Mutant embryos were crossed onto the ROSA26 reporter line and were stained with X-gal for detection of β-galactosidase, which marks Cre-mediated excision events. (A,B) Blood vessels from Brg1^fl/+;R26R^R/+:Tie2-Cre^+/0 control (A) and Brg1^fl/fl;R26R^R/+:Tie2-Cre^+/0 mutant (B) E8.5 yolk sacs contain a comparable number of blood cell precursors, the majority of which express Tie2-Cre. (C) The majority of circulating blood cell precursors still express Tie2-Cre at E9.5 in Brg1^fl/+;R26R^R/+:Tie2-Cre^+/0 control embryos. (D) By contrast, fewer circulating blood cell precursors are found in Brg1^fl/fl;R26R^R/+:Tie2-Cre^+/0 mutant embryos at E9.5, but, of those cells that persist, the proportion of cells that express Tie2-Cre and are presumably deficient for Brg1 expression is dramatically decreased when compared with the blood cells in the control embryo (C). The arrow in the inset points to an abnormally shaped mutant (Brg1^fl/fl:Tie2-Cre^+/0) blood cell. Scale bar: 40 μm. (E) Mean percentages of Tie2-Cre-positive (β-galactosidase-positive) blood cells from multiple serial sections of two control and two mutant embryos at E8.5, and two control and two mutant embryos at E9.5, carrying the ROSA26 reporter, as detected by X-gal staining. A total of 941 and 487 blood cells were counted from control and mutant sections at E8.5, respectively, while a total of 1,656 and 893 blood cells were counted from control and mutant sections at E9.5, respectively. Errors were calculated as s.e.m.
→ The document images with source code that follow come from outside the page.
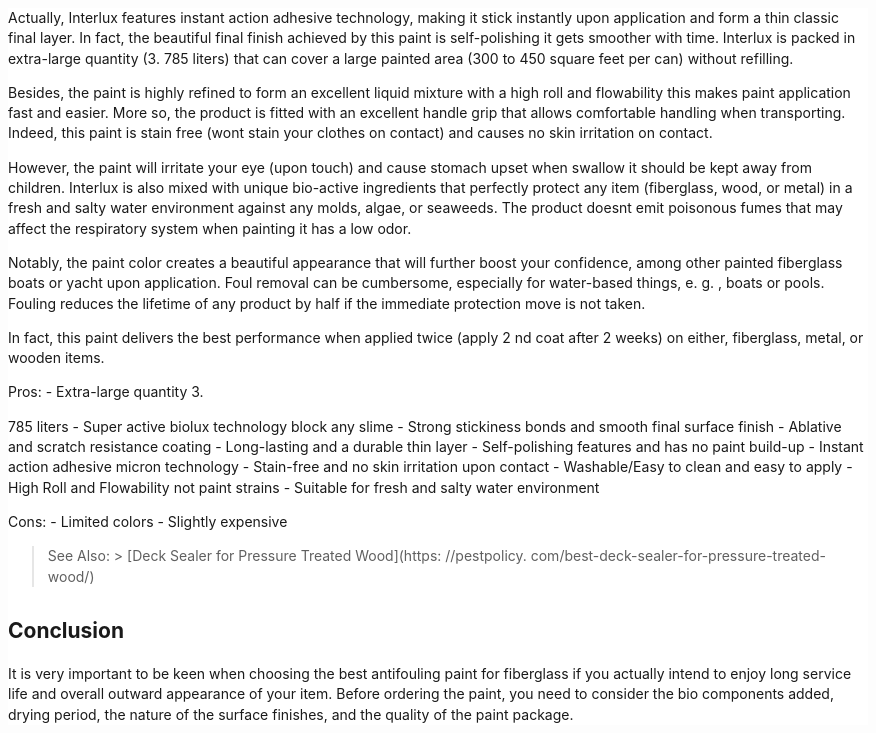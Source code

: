 Actually, Interlux features instant action adhesive technology, making it stick instantly upon application and form a thin classic final layer. In fact, the beautiful final finish achieved by this paint is self-polishing it gets smoother with time. Interlux is packed in extra-large quantity (3. 785 liters) that can cover a large painted area (300 to 450 square feet per can) without refilling.

Besides, the paint is highly refined to form an excellent liquid mixture with a high roll and flowability this makes paint application fast and easier. More so, the product is fitted with an excellent handle grip that allows comfortable handling when transporting. Indeed, this paint is stain free (wont stain your clothes on contact) and causes no skin irritation on contact.

However, the paint will irritate your eye (upon touch) and cause stomach upset when swallow it should be kept away from children. Interlux is also mixed with unique bio-active ingredients that perfectly protect any item (fiberglass, wood, or metal) in a fresh and salty water environment against any molds, algae, or seaweeds. The product doesnt emit poisonous fumes that may affect the respiratory system when painting it has a low odor.

Notably, the paint color creates a beautiful appearance that will further boost your confidence, among other painted fiberglass boats or yacht upon application. Foul removal can be cumbersome, especially for water-based things, e. g. , boats or pools. Fouling reduces the lifetime of any product by half if the immediate protection move is not taken.

In fact, this paint delivers the best performance when applied twice (apply 2 nd coat after 2 weeks) on either, fiberglass, metal, or wooden items.

Pros: - Extra-large quantity 3.

785 liters - Super active biolux technology block any slime - Strong stickiness bonds and smooth final surface finish - Ablative and scratch resistance coating - Long-lasting and a durable thin layer - Self-polishing features and has no paint build-up - Instant action adhesive micron technology - Stain-free and no skin irritation upon contact - Washable/Easy to clean and easy to apply - High Roll and Flowability not paint strains - Suitable for fresh and salty water environment

Cons: - Limited colors - Slightly expensive

> See Also: > [Deck Sealer for Pressure Treated Wood](https: //pestpolicy. com/best-deck-sealer-for-pressure-treated-wood/)

##  Conclusion

It is very important to be keen when choosing the best antifouling paint for fiberglass if you actually intend to enjoy long service life and overall outward appearance of your item. Before ordering the paint, you need to consider the bio components added, drying period, the nature of the surface finishes, and the quality of the paint package.
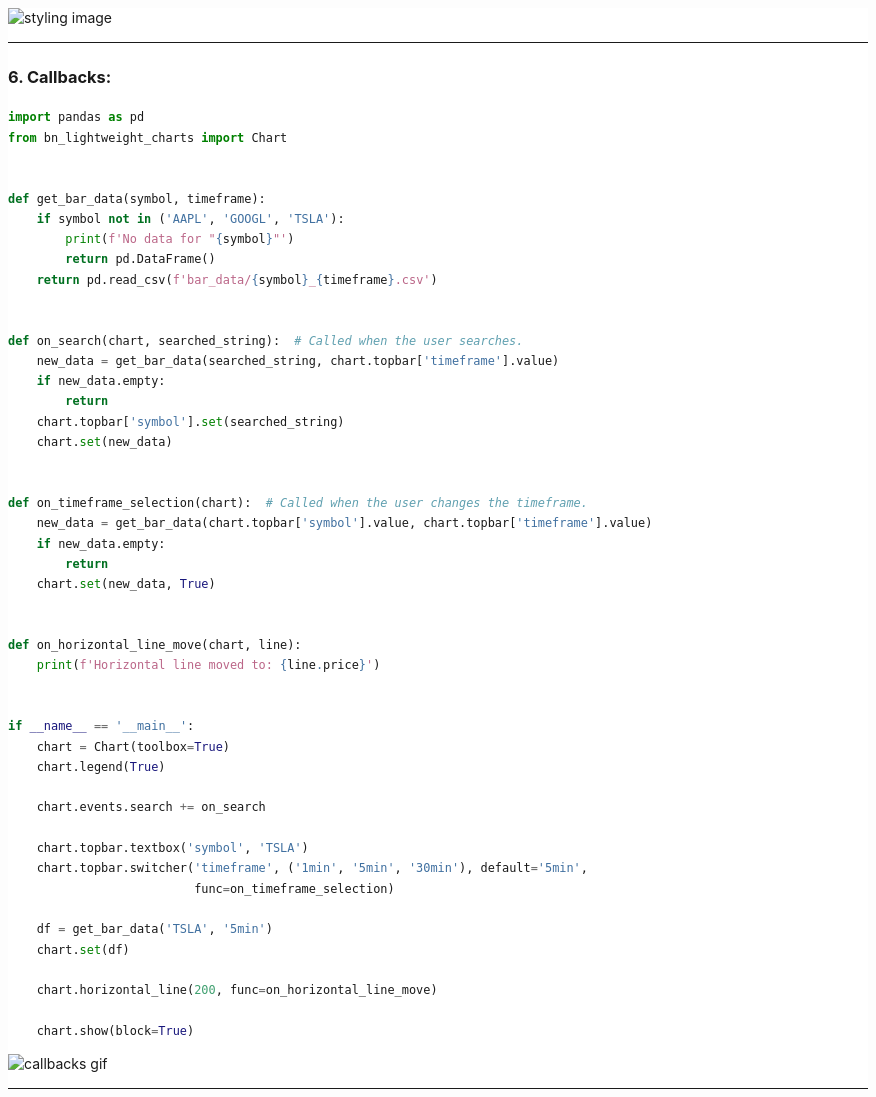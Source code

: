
 ```python

```
![styling image](https://raw.githubusercontent.com/smalinin/bn_lightweight-charts-python/main/examples/5_styling/styling.png)
___

### 6. Callbacks:

```python
import pandas as pd
from bn_lightweight_charts import Chart


def get_bar_data(symbol, timeframe):
    if symbol not in ('AAPL', 'GOOGL', 'TSLA'):
        print(f'No data for "{symbol}"')
        return pd.DataFrame()
    return pd.read_csv(f'bar_data/{symbol}_{timeframe}.csv')


def on_search(chart, searched_string):  # Called when the user searches.
    new_data = get_bar_data(searched_string, chart.topbar['timeframe'].value)
    if new_data.empty:
        return
    chart.topbar['symbol'].set(searched_string)
    chart.set(new_data)


def on_timeframe_selection(chart):  # Called when the user changes the timeframe.
    new_data = get_bar_data(chart.topbar['symbol'].value, chart.topbar['timeframe'].value)
    if new_data.empty:
        return
    chart.set(new_data, True)


def on_horizontal_line_move(chart, line):
    print(f'Horizontal line moved to: {line.price}')


if __name__ == '__main__':
    chart = Chart(toolbox=True)
    chart.legend(True)

    chart.events.search += on_search

    chart.topbar.textbox('symbol', 'TSLA')
    chart.topbar.switcher('timeframe', ('1min', '5min', '30min'), default='5min',
                          func=on_timeframe_selection)

    df = get_bar_data('TSLA', '5min')
    chart.set(df)

    chart.horizontal_line(200, func=on_horizontal_line_move)

    chart.show(block=True)

```
![callbacks gif](https://raw.githubusercontent.com/smalinin/bn_lightweight-charts-python/main/examples/6_callbacks/callbacks.gif)
___
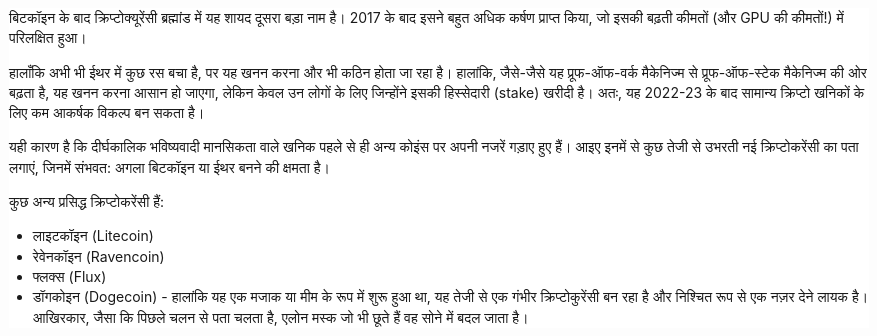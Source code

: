 बिटकॉइन के बाद क्रिप्टोक्यूरेंसी ब्रह्मांड में यह शायद दूसरा बड़ा नाम है। 2017 के बाद इसने बहुत अधिक कर्षण प्राप्त किया, जो इसकी बढ़ती कीमतों (और GPU की कीमतों!) में परिलक्षित हुआ।

हालाँकि अभी भी ईथर में कुछ रस बचा है, पर यह खनन करना और भी कठिन होता जा रहा है। हालांकि, जैसे-जैसे यह प्रूफ-ऑफ-वर्क मैकेनिज्म से प्रूफ-ऑफ-स्टेक मैकेनिज्म की ओर बढ़ता है, यह खनन करना आसान हो जाएगा, लेकिन केवल उन लोगों के लिए जिन्होंने इसकी हिस्सेदारी (stake) खरीदी है। अतः, यह 2022-23 के बाद सामान्य क्रिप्टो खनिकों के लिए कम आकर्षक विकल्प बन सकता है।

यही कारण है कि दीर्घकालिक भविष्यवादी मानसिकता वाले खनिक पहले से ही अन्य कोइंस पर अपनी नजरें गड़ाए हुए हैं। आइए इनमें से कुछ तेजी से उभरती नई क्रिप्टोकरेंसी का पता लगाएं, जिनमें संभवत: अगला बिटकॉइन या ईथर बनने की क्षमता है।

कुछ अन्य प्रसिद्ध क्रिप्टोकरेंसी हैं:
* लाइटकॉइन (Litecoin)
* रेवेनकॉइन (Ravencoin)
* फ्लक्स (Flux)
* डॉगकोइन (Dogecoin) - हालांकि यह एक मजाक या मीम के रूप में शुरू हुआ था, यह तेजी से एक गंभीर क्रिप्टोकुरेंसी बन रहा है और निश्चित रूप से एक नज़र देने लायक है। आखिरकार, जैसा कि पिछले चलन से पता चलता है, एलोन मस्क जो भी छूते हैं वह सोने में बदल जाता है।

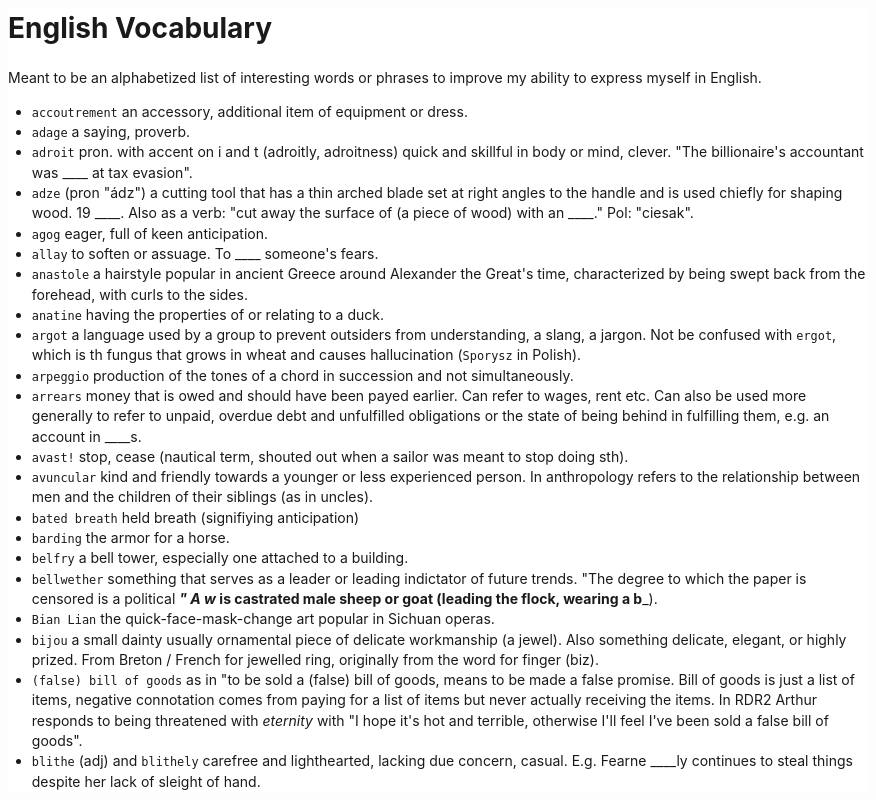 # English Vocabulary

Meant to be an alphabetized list of interesting words or phrases to improve my ability to express myself in English.

- `accoutrement`
an accessory, additional item of equipment or dress.
- `adage`
a saying, proverb.
- `adroit` pron. with accent on i and t (adroitly, adroitness)
quick and skillful in body or mind, clever. "The billionaire's accountant was ____ at tax evasion".
- `adze` (pron "ádz")
a cutting tool that has a thin arched blade set at right angles to the handle and is used chiefly for shaping wood. 19 ____. Also as a verb: "cut away the surface of (a piece of wood) with an ____." Pol: "ciesak".
- `agog`
eager, full of keen anticipation.
- `allay`
to soften or assuage. To ____ someone's fears.
- `anastole`
a hairstyle popular in ancient Greece around Alexander the Great's time, characterized by being swept back from the forehead, with curls to the sides.
- `anatine`
having the properties of or relating to a duck.
- `argot`
a language used by a group to prevent outsiders from understanding, a slang, a jargon. Not be confused with `ergot`, which is th fungus that grows in wheat and causes hallucination (`Sporysz` in Polish).
- `arpeggio`
production of the tones of a chord in succession and not simultaneously.
- `arrears`
money that is owed and should have been payed earlier. Can refer to wages, rent etc. Can also be used more generally to refer to unpaid, overdue debt and unfulfilled obligations or the state of being behind in fulfilling them, e.g. an account in ____s.
- `avast!`
stop, cease (nautical term, shouted out when a sailor was meant to stop doing sth).
- `avuncular`
kind and friendly towards a younger or less experienced person. In anthropology refers to the relationship between men and the children of their siblings (as in uncles).
- `bated breath`
held breath (signifiying anticipation)
- `barding`
the armor for a horse.
- `belfry`
a bell tower, especially one attached to a building.
- `bellwether`
something that serves as a leader or leading indictator of future trends. "The degree to which the paper is censored is a political _____" A w___ is  castrated male sheep or goat (leading the flock, wearing a b___).
- `Bian Lian`
the quick-face-mask-change art popular in Sichuan operas.
- `bijou`
a small dainty usually ornamental piece of delicate workmanship (a jewel).
Also something delicate, elegant, or highly prized. From Breton / French for jewelled ring, originally from the word for finger (biz).
- `(false) bill of goods`
as in "to be sold a (false) bill of goods, means to be made a false promise. Bill of goods is just a list of items, negative connotation comes from paying for a list of items but never actually receiving the items. In RDR2 Arthur responds to being threatened with _eternity_ with "I hope it's hot and terrible, otherwise I'll feel I've been sold a false bill of goods".
- `blithe` (adj) and `blithely`
carefree and lighthearted, lacking due concern, casual. E.g. Fearne ____ly continues to steal things despite her lack of sleight of hand.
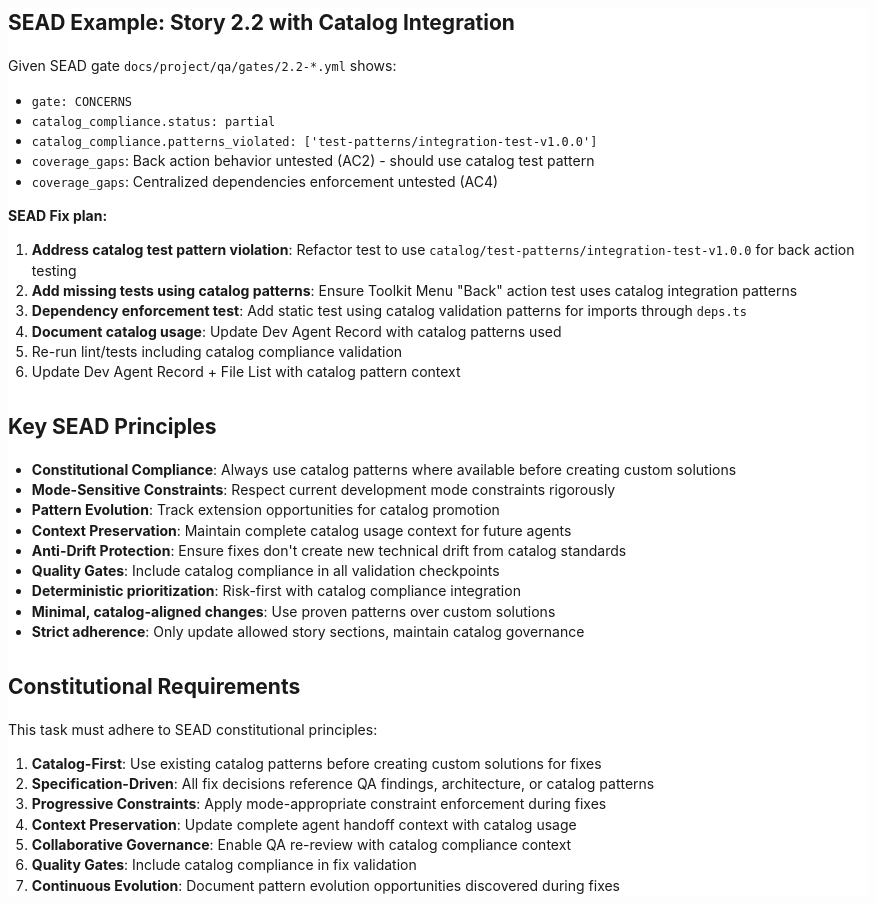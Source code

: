## SEAD Example: Story 2.2 with Catalog Integration

Given SEAD gate `docs/project/qa/gates/2.2-*.yml` shows:

- `gate: CONCERNS`
- `catalog_compliance.status: partial`
- `catalog_compliance.patterns_violated: ['test-patterns/integration-test-v1.0.0']`
- `coverage_gaps`: Back action behavior untested (AC2) - should use catalog test pattern
- `coverage_gaps`: Centralized dependencies enforcement untested (AC4)

**SEAD Fix plan:**

1. **Address catalog test pattern violation**: Refactor test to use `catalog/test-patterns/integration-test-v1.0.0` for back action testing
2. **Add missing tests using catalog patterns**: Ensure Toolkit Menu "Back" action test uses catalog integration patterns
3. **Dependency enforcement test**: Add static test using catalog validation patterns for imports through `deps.ts`
4. **Document catalog usage**: Update Dev Agent Record with catalog patterns used
5. Re-run lint/tests including catalog compliance validation
6. Update Dev Agent Record + File List with catalog pattern context

## Key SEAD Principles

- **Constitutional Compliance**: Always use catalog patterns where available before creating custom solutions
- **Mode-Sensitive Constraints**: Respect current development mode constraints rigorously
- **Pattern Evolution**: Track extension opportunities for catalog promotion
- **Context Preservation**: Maintain complete catalog usage context for future agents
- **Anti-Drift Protection**: Ensure fixes don't create new technical drift from catalog standards
- **Quality Gates**: Include catalog compliance in all validation checkpoints
- **Deterministic prioritization**: Risk-first with catalog compliance integration
- **Minimal, catalog-aligned changes**: Use proven patterns over custom solutions
- **Strict adherence**: Only update allowed story sections, maintain catalog governance

## Constitutional Requirements

This task must adhere to SEAD constitutional principles:
1. **Catalog-First**: Use existing catalog patterns before creating custom solutions for fixes
2. **Specification-Driven**: All fix decisions reference QA findings, architecture, or catalog patterns
3. **Progressive Constraints**: Apply mode-appropriate constraint enforcement during fixes
4. **Context Preservation**: Update complete agent handoff context with catalog usage
5. **Collaborative Governance**: Enable QA re-review with catalog compliance context
6. **Quality Gates**: Include catalog compliance in fix validation
7. **Continuous Evolution**: Document pattern evolution opportunities discovered during fixes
(A-H) Cryosections from an E9.5 control Brg1^fl/fl embryo (A,C,E,G) and a mutant Brg1^fl/fl:Tie2-Cre^+/0 embryo (B,D,F,H) were subjected to in situ hybridization with probes against embryonic and adult α-globins and embryonic β-globins. Almost all embryonic blood cells from the control embryo express embryonic α-globin ζ(A), adult α1/2-globins (C), embryonic β-globin ϵy (E) and embryonic βH1-globin (G). In the mutant embryo, adult α1/2-globin expression is normal (D), but many embryonic blood cells can be detected that express little or no embryonic ζ (B), ϵy (F) or βH1 (H), as indicated by the arrowheads in the respective insets. Scale bars: 40 μm. (I) Mean percentages of globin-expressing blood cells from multiple serial sections of two control and two mutant embryos at E9.5, as detected by in situ hybridization in three independent experiments. Total blood cells counted from control/mutant sections with each probe were: ζ, 1521/907; α1/2, 1292/635; ϵy; 977/721; and βH1, 492/818. Errors were calculated as s.e.m. (J) ChIP assay demonstrating that BRG1 is recruited to the β-globin LCR DNAse I hypersensitive site 3 (HS3) and the ζ promoter in primitive erythrocytes. No evidence of BRG1 recruitment is detected at the α1/2 promoter. MW, 100 bp molecular weight standard; Pos, wild-type genomic DNA served as a positive control for the PCR; Neg, no DNA was amplified as a negative control; Input, total chromatin, sheared but not immunoprecipitated; Ac-H3, ChIP material immunoprecipitated with an antibody against pan-acetyl histone 3 (H3), a mark of an open chromatin structure; BRG1, ChIP material immunoprecipitated with an antibody against BRG1; Mock, mock immunoprecipitation in which the sample was not treated with antibody but was otherwise handled identically to the ChIP samples.